* _TASK OBJECTIVE_
Search the data for the word "avec" and copy every line that contains it.

*** DATASET Section Begins ***

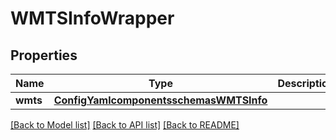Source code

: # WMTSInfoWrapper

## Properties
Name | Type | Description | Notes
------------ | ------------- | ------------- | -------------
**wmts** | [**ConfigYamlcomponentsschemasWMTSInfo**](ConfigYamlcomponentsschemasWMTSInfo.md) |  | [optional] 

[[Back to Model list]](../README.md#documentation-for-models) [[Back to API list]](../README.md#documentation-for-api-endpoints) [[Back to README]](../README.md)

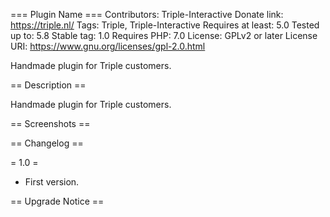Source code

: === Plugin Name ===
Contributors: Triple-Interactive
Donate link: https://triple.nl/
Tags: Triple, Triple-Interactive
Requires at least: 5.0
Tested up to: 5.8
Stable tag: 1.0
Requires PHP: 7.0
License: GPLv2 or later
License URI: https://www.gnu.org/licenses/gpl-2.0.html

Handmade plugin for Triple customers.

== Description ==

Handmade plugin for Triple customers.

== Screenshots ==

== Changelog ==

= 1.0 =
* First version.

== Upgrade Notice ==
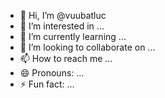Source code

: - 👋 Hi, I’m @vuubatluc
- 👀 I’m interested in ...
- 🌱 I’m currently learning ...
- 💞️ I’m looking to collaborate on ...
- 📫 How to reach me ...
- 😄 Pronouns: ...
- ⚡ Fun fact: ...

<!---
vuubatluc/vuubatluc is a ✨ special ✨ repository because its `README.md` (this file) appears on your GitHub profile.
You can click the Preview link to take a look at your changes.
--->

*** DATASET Section Ends ***
*** DATASET Section Begins ***

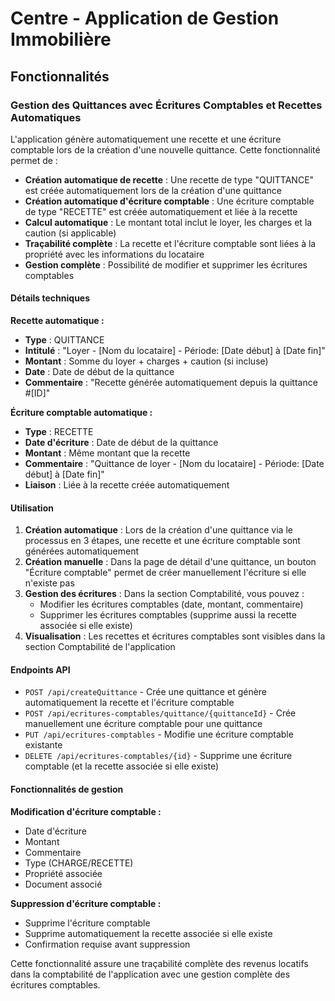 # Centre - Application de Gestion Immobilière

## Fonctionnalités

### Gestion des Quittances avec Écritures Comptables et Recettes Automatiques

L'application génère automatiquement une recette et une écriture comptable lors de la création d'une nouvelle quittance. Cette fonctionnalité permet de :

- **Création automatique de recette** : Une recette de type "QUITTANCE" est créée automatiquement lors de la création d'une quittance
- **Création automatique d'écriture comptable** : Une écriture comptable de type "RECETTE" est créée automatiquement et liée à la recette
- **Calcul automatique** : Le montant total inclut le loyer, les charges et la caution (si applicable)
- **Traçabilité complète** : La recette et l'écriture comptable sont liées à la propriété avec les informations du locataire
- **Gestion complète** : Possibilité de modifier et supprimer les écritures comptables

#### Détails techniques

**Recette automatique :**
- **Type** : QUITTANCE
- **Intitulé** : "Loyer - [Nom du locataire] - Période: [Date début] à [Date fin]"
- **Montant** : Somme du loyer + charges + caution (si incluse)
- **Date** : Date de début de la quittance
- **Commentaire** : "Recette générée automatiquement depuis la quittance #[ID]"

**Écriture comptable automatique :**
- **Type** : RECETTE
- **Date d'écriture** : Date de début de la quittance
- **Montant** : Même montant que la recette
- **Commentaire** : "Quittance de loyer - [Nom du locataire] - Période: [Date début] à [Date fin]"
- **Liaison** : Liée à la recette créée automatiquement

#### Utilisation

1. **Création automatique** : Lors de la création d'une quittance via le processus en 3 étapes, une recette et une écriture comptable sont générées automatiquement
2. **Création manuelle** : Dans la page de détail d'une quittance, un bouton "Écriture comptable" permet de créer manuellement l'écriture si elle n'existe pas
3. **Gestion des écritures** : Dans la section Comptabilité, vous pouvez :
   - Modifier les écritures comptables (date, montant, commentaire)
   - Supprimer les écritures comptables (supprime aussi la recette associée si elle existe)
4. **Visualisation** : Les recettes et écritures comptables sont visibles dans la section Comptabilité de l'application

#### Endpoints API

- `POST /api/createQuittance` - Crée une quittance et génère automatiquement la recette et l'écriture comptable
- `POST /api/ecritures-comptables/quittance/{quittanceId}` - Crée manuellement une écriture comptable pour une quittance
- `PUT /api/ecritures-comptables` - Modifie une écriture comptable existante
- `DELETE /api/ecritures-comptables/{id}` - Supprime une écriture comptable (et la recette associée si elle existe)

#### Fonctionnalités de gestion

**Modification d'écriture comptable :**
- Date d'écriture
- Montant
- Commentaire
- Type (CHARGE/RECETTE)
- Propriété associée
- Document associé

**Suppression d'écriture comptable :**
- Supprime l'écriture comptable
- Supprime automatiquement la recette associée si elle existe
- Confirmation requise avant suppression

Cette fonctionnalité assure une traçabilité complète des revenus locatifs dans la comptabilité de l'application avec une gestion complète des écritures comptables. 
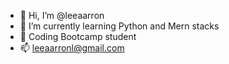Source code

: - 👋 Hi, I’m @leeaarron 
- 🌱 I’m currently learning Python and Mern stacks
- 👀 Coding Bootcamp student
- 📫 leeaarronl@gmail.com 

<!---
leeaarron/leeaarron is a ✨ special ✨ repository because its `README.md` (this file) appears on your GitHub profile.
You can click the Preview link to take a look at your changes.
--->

*** DATASET Section Ends ***
*** DATASET Section Begins ***

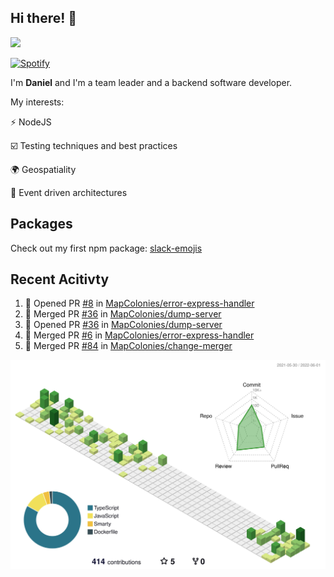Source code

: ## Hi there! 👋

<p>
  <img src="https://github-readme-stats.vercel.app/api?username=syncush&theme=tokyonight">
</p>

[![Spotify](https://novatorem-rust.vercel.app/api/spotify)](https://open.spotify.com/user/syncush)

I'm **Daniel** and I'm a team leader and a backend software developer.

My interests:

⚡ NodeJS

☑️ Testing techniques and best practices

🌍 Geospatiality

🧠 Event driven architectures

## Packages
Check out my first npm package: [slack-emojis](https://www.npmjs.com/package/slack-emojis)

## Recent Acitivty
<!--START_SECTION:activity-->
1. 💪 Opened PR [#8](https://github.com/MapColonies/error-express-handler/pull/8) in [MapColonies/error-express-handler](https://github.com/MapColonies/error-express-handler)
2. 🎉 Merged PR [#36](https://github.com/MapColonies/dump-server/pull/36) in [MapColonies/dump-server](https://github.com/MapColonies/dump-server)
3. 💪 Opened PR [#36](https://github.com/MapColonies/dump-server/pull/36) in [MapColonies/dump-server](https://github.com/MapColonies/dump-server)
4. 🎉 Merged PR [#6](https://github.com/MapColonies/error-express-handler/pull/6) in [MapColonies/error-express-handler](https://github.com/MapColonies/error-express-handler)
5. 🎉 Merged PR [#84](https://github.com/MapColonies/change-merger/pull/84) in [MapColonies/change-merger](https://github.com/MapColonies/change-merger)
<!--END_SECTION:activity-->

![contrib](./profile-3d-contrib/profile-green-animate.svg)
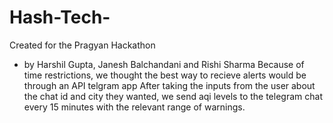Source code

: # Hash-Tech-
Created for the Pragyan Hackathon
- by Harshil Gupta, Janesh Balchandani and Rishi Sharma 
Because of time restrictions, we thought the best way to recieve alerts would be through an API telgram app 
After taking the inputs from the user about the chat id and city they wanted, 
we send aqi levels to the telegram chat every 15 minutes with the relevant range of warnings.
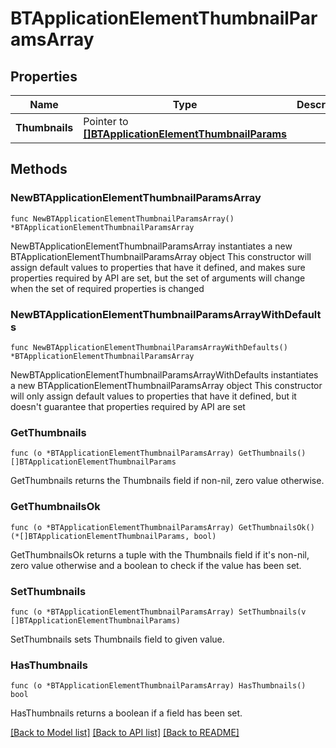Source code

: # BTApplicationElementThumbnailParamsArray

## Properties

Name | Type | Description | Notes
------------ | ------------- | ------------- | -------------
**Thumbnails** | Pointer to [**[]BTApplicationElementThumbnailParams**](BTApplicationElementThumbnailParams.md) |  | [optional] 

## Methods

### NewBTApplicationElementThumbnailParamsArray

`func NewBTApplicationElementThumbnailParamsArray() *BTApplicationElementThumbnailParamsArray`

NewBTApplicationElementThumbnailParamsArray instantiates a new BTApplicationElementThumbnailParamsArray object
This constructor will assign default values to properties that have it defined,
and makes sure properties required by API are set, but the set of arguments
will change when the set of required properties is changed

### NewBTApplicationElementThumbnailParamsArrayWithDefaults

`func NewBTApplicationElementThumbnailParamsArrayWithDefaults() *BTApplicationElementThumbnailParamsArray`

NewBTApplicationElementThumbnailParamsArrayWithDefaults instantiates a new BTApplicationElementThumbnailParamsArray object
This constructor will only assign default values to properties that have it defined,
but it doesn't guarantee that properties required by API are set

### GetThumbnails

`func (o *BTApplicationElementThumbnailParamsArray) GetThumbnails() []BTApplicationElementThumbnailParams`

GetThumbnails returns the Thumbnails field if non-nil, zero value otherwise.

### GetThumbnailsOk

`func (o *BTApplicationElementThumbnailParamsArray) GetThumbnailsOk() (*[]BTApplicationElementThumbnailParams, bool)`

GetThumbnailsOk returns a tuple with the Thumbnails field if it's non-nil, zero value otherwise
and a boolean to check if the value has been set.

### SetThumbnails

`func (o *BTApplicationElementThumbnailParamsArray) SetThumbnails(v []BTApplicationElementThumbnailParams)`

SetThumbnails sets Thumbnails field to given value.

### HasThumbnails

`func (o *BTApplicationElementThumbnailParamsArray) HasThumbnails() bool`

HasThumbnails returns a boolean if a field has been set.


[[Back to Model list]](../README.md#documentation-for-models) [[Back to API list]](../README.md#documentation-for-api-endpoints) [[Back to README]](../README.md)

*** DATASET Section Ends ***

* _SOLUTION_
### Gestion des Quittances avec Écritures Comptables et Recettes Automatiques
- **Traçabilité complète** : La recette et l'écriture comptable sont liées à la propriété avec les informations du locataire
Cette fonctionnalité assure une traçabilité complète des revenus locatifs dans la comptabilité de l'application avec une gestion complète des écritures comptables. 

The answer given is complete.